Incontestablement, Paul Ier pouvait, pour des raisons qu’il eût été le seul à comprendre, décider de brûler sa capitale. Mais il était des gens qui – plus volontiers entre eux – eussent condamné cet incendie. Secrètement – comme cela s’est produit –, ils auraient préparé son assassinat. La seule forme de limitation de l’absolutisme connue au XVIIIe siècle, la « strangulation », pour reprendre l’expression de Germaine de Staël, agissait et influait sur l’action du souverain.
Poète et philosophe, Alexis Khomiakov (1804-1860), l’un des théoriciens du mouvement slavophile, prédira, à la mort de Nicolas Ier, que son successeur, Alexandre II, sera un tsar réformateur. Car, estimera Khomiakov, « en Russie, les bons et les mauvais gouvernants alternent : Pierre III fut mauvais, Catherine II bonne, Paul Ier mauvais, Alexandre Ier bon, Nicolas Ier mauvais, Alexandre II bon2 ». Alexis Khomiakov verra juste, tout comme, un siècle plus tard, l’écrivain français Romain Gary qui découvrira qu’en Union soviétique alterneront dirigeants chauves et chevelus : après Lénine, Staline, puis Khrouchtchev, etc., jusqu’à la fin. Répliquant à l’enthousiasme de Mme de Staël qui estime qu’un empereur aussi remarquable vaut mieux qu’une Constitution, Alexandre Ier fait ce constat : « Je ne suis qu’un heureux hasard. »
On peut s’accorder avec lui sur ce point, en rappelant toutefois les efforts importants consacrés par Catherine II à l’éducation de son petit-fils. Il convient avant tout de mettre en évidence une sorte de loi : le fils de Catherine, Paul, avait été enlevé à sa mère dès sa naissance et élevé selon les instructions de sa grand-mère, l’impératrice Élisabeth ; le fils de Paul, Alexandre, est retiré à son père et formé par sa grand-mère, Catherine. Dans les deux cas, les héritiers ont droit aux meilleurs maîtres. Le programme de l’enseignement dispensé à Alexandre est conçu par Catherine elle-même : la grand-mère ne se contente pas de donner des instructions concrètes aux éducateurs de son petit-fils, elle fixe elle-même les principes de son éducation. Un historien russe contemporain écrit : « Il est difficile de ne pas reconnaître que ces principes furent formulés par un esprit aigu, vaste et libre. L’éducation d’Alexandre fut fondée sur les principes du naturel, du raisonnable, de la liberté de l’individu, d’un mode de vie sain et normal3. »
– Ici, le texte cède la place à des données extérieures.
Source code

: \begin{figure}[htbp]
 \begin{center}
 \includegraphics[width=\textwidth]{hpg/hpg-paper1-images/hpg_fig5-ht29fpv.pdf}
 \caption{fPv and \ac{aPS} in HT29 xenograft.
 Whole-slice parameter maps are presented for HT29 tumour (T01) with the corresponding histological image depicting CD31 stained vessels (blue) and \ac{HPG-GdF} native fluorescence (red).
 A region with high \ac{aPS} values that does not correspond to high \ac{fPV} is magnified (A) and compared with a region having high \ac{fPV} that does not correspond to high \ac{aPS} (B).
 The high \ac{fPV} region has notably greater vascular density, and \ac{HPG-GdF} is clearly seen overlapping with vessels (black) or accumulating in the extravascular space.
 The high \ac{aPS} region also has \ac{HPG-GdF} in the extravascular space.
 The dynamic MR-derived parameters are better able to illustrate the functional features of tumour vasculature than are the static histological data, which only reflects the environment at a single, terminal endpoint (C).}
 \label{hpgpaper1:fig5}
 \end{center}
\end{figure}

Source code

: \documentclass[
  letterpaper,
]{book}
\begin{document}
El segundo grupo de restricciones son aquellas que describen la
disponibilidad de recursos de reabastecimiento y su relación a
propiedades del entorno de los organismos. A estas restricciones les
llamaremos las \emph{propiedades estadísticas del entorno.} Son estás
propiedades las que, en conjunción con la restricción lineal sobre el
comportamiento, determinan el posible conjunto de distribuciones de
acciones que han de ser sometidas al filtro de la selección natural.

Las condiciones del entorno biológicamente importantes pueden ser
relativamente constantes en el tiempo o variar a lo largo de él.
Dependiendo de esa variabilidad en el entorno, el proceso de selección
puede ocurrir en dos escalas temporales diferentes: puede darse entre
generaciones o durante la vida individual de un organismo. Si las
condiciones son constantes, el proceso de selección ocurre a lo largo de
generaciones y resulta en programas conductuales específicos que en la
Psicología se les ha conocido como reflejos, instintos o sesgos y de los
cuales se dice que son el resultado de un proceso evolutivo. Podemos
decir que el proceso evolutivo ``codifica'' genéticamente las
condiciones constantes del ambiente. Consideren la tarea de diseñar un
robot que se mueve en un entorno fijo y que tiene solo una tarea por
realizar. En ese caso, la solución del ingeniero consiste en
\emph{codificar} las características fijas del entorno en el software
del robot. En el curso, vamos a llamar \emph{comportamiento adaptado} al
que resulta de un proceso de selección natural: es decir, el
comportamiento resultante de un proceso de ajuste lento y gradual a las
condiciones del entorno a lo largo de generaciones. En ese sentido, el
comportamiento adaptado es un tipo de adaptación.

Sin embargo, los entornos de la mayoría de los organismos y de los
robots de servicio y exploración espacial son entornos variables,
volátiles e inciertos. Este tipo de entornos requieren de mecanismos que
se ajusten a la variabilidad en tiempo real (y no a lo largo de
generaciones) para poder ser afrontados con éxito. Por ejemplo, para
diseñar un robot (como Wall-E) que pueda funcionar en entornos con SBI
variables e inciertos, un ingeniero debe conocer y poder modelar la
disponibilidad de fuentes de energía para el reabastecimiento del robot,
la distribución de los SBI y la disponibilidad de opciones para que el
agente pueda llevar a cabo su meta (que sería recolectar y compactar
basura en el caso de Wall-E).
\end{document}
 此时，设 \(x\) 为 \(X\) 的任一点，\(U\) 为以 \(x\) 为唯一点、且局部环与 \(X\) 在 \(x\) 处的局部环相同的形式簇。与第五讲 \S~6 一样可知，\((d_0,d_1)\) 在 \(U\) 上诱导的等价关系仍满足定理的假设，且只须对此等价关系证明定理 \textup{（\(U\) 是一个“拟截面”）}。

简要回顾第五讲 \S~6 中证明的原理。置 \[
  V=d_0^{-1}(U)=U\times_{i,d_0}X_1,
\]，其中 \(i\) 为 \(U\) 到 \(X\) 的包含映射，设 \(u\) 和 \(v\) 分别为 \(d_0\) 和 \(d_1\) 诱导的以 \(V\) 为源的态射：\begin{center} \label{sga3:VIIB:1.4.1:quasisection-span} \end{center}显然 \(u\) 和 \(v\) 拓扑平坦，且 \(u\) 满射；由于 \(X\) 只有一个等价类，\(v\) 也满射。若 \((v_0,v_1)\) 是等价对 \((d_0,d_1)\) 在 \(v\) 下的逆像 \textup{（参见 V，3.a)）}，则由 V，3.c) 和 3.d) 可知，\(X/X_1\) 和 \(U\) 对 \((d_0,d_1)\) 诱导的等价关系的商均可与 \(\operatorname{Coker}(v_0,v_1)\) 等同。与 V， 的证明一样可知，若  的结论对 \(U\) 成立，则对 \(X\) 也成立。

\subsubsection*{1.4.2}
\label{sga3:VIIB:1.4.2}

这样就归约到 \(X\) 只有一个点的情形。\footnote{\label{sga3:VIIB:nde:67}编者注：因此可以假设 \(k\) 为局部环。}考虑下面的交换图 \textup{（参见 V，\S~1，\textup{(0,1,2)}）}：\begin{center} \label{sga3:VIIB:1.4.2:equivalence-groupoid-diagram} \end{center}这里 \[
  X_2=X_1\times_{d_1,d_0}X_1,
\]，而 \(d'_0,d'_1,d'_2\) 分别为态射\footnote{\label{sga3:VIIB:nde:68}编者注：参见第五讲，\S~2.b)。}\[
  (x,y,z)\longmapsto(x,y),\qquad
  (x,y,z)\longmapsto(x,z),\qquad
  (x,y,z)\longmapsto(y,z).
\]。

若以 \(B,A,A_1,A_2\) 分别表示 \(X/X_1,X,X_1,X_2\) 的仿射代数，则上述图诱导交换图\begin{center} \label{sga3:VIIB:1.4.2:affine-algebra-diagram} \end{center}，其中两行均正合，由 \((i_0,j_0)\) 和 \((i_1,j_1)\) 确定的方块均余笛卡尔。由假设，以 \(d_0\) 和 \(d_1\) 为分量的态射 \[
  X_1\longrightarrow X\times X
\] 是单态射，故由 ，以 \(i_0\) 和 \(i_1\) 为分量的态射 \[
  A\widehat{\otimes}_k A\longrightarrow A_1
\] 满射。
L’histoire et la littérature russes sont enseignées à l’héritier et à son cadet de deux ans, Constantin, par Mikhaïl Mouraviev, l’un des écrivains les plus considérables du temps, la géographie et les sciences naturelles par le célèbre naturaliste et explorateur allemand Peter Pallas. Craignant que l’on insuffle à l’héritier on ne sait quelles superstitions, Catherine confie le soin d’assurer son instruction religieuse à l’archiprêtre Samborski, qui a passé de longues années en Angleterre, est marié à une Anglaise, se taille la barbe et la moustache et porte des vêtements civils de coupe anglaise. Bref, un homme qui ne rappelle en rien les prêtres orthodoxes.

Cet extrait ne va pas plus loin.